WHAT YOU HAVE TO DO:
In the data below, find every line with the string "function" and pull it out.

Top of INPUT RECORDS

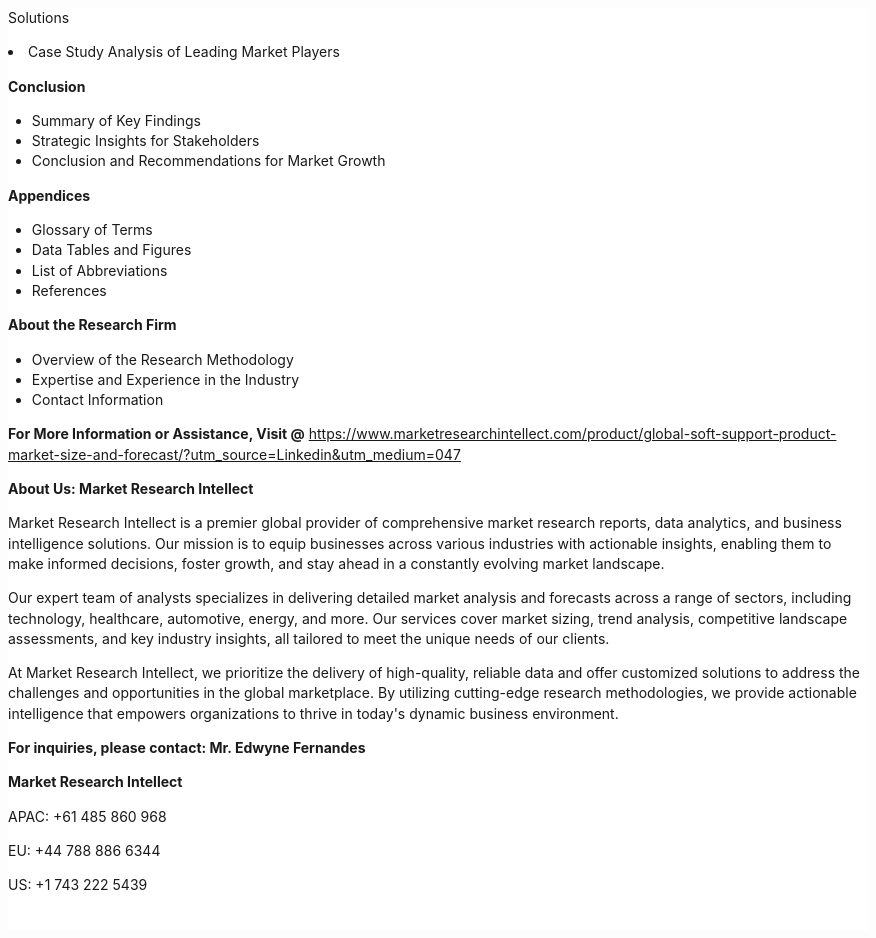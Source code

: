 Solutions</li><li>Case Study Analysis of Leading Market Players</li></ul><p><strong>Conclusion</strong></p><ul><li>Summary of Key Findings</li><li>Strategic Insights for Stakeholders</li><li>Conclusion and Recommendations for Market Growth</li></ul><p><strong>Appendices</strong></p><ul><li>Glossary of Terms</li><li>Data Tables and Figures</li><li>List of Abbreviations</li><li>References</li></ul><p><strong>About the Research Firm</strong></p><ul><li>Overview of the Research Methodology</li><li>Expertise and Experience in the Industry</li><li>Contact Information</li></ul></div><div class="article-main__content" data-test-id="publishing-text-block"><p><span class="font-[700]"><strong>For More Information or Assistance, Visit @</strong>&nbsp;<a href="https://www.marketresearchintellect.com/product/global-soft-support-product-market-size-and-forecast/?utm_source=Linkedin&utm_medium=047">https://www.marketresearchintellect.com/product/global-soft-support-product-market-size-and-forecast/?utm_source=Linkedin&utm_medium=047</a></span></p><p><strong>About Us: Market Research Intellect</strong></p><p>Market Research Intellect is a premier global provider of comprehensive market research reports, data analytics, and business intelligence solutions. Our mission is to equip businesses across various industries with actionable insights, enabling them to make informed decisions, foster growth, and stay ahead in a constantly evolving market landscape.</p><p>Our expert team of analysts specializes in delivering detailed market analysis and forecasts across a range of sectors, including technology, healthcare, automotive, energy, and more. Our services cover market sizing, trend analysis, competitive landscape assessments, and key industry insights, all tailored to meet the unique needs of our clients.</p><p>At Market Research Intellect, we prioritize the delivery of high-quality, reliable data and offer customized solutions to address the challenges and opportunities in the global marketplace. By utilizing cutting-edge research methodologies, we provide actionable intelligence that empowers organizations to thrive in today's dynamic business environment.</p><p><strong>For inquiries, please contact: Mr. Edwyne Fernandes</strong></p><p><strong>Market Research Intellect</strong></p><p>APAC: +61 485 860 968</p><p>EU: +44 788 886 6344</p><p>US: +1 743 222 5439</p></div><div class="article-main__content" data-test-id="publishing-text-block">&nbsp;</div>
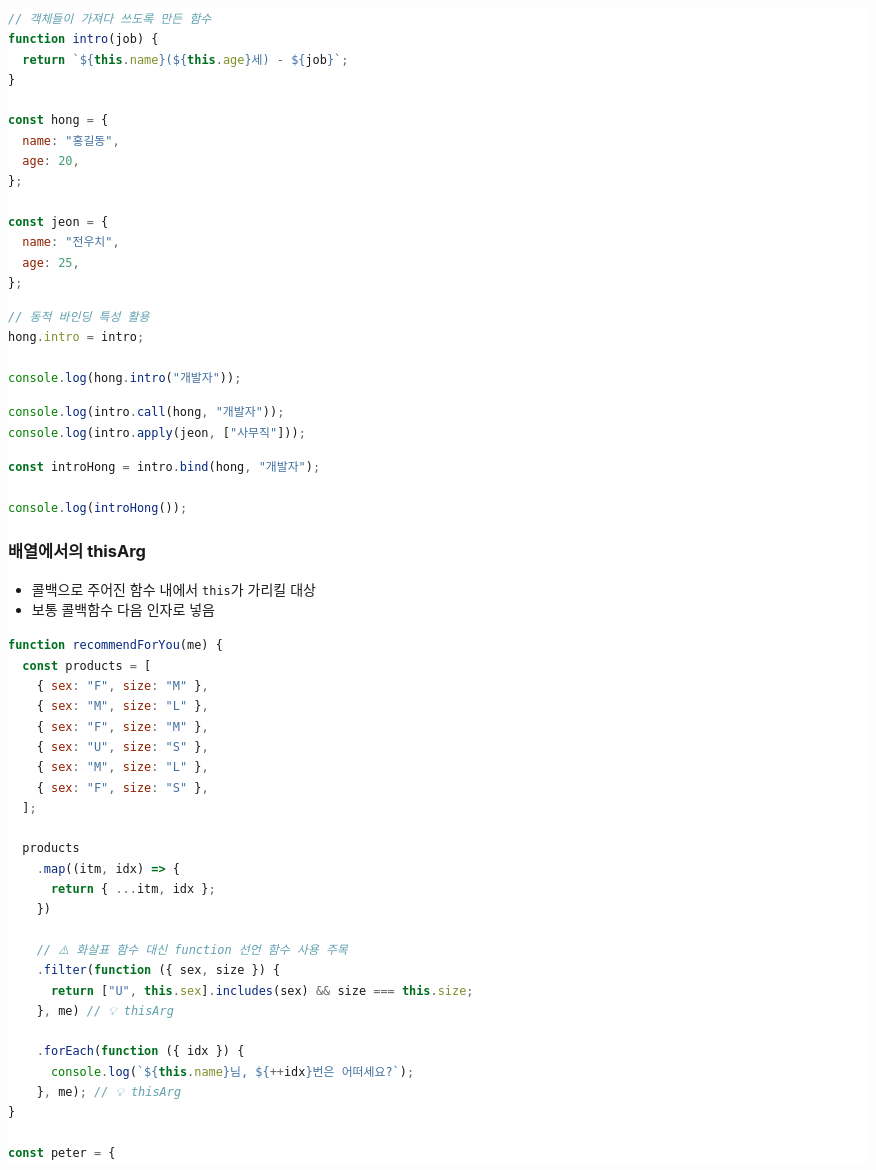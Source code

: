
 ```javascript
// 객체들이 가져다 쓰도록 만든 함수
function intro(job) {
  return `${this.name}(${this.age}세) - ${job}`;
}

const hong = {
  name: "홍길동",
  age: 20,
};

const jeon = {
  name: "전우치",
  age: 25,
};
```

```javascript
// 동적 바인딩 특성 활용
hong.intro = intro;

console.log(hong.intro("개발자"));
```

```javascript
console.log(intro.call(hong, "개발자"));
console.log(intro.apply(jeon, ["사무직"]));
```

```javascript
const introHong = intro.bind(hong, "개발자");

console.log(introHong());
```

### 배열에서의 thisArg

- 콜백으로 주어진 함수 내에서 `this`가 가리킬 대상
- 보통 콜백함수 다음 인자로 넣음

```javascript
function recommendForYou(me) {
  const products = [
    { sex: "F", size: "M" },
    { sex: "M", size: "L" },
    { sex: "F", size: "M" },
    { sex: "U", size: "S" },
    { sex: "M", size: "L" },
    { sex: "F", size: "S" },
  ];

  products
    .map((itm, idx) => {
      return { ...itm, idx };
    })

    // ⚠️ 화살표 함수 대신 function 선언 함수 사용 주목
    .filter(function ({ sex, size }) {
      return ["U", this.sex].includes(sex) && size === this.size;
    }, me) // 💡 thisArg

    .forEach(function ({ idx }) {
      console.log(`${this.name}님, ${++idx}번은 어떠세요?`);
    }, me); // 💡 thisArg
}

const peter = {
```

Bottom of INPUT RECORDS

RESPONSE FOR THIS EXERCISE:
function intro(job) {
function recommendForYou(me) {
    // ⚠️ 화살표 함수 대신 function 선언 함수 사용 주목
    .filter(function ({ sex, size }) {
    .forEach(function ({ idx }) {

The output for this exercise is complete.